— Не все! — отрезала Манька, помянув недобрым словом обманную реку. Если бы не река, она уже поговорила бы с Благодетельницей и вернулась назад, рассказывая сельчанам, как хорошо ее приняли во дворце.
— Все! — отрезал незнакомец. — Если ты об этой, — он махнул рукой в ту же в сторону, куда направлял ее, — правильнее реки не сыщешь. А то, что ушла не туда, так это ты неправильно смотрела! Кому-то река течет так, кому-то так, а для третьего на месте стоит. Вот если бы вместо тебя была Мудрая Женщина …
Манька не ответила, загнула ветви, пролезая в чащу, натыкаясь на сучья. Шла она вслепую, зажмурив глаза. Какая разница, в какую сторону идти, если и так ясно, что заблудилась. Никто искать не будет.

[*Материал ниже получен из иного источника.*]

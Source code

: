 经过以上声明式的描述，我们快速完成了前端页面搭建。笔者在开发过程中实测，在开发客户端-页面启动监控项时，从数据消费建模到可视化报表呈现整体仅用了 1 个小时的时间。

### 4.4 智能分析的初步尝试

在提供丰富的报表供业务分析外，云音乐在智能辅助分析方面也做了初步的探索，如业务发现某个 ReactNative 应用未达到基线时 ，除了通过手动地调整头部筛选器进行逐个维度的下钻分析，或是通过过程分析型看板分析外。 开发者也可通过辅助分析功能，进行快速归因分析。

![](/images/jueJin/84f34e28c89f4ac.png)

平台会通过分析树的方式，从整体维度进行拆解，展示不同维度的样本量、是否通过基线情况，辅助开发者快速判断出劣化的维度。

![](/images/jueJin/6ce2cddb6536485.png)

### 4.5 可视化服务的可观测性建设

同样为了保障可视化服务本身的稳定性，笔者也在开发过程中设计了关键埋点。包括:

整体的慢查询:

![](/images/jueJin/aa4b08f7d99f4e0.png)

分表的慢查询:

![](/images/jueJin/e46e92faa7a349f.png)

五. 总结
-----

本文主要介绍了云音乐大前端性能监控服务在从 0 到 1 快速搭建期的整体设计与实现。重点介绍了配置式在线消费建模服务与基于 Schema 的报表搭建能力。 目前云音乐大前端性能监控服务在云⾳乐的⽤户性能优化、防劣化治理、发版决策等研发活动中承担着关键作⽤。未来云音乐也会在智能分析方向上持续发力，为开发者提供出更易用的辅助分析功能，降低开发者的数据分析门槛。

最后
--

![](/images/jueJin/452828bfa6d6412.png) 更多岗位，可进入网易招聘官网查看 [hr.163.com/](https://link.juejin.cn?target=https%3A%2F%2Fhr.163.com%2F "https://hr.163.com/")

Значит, надо идти, пока не выйдешь на поле или на ту же реку.
Незнакомец засеменил следом, недовольный тем, что она уходит от разговора.
— Конечно, я не против, если внутренности твои будут рассмотрены, — он забежал вперед и завис перед нею, немного осветив место. Не понять как, просто вдруг стало светлее и видны стволы вокруг. — Даже рад… Но помилуй, умереть можно здесь: мыло, веревка, подходящий сук — все есть! К чему такая спешка угодить в пространные места?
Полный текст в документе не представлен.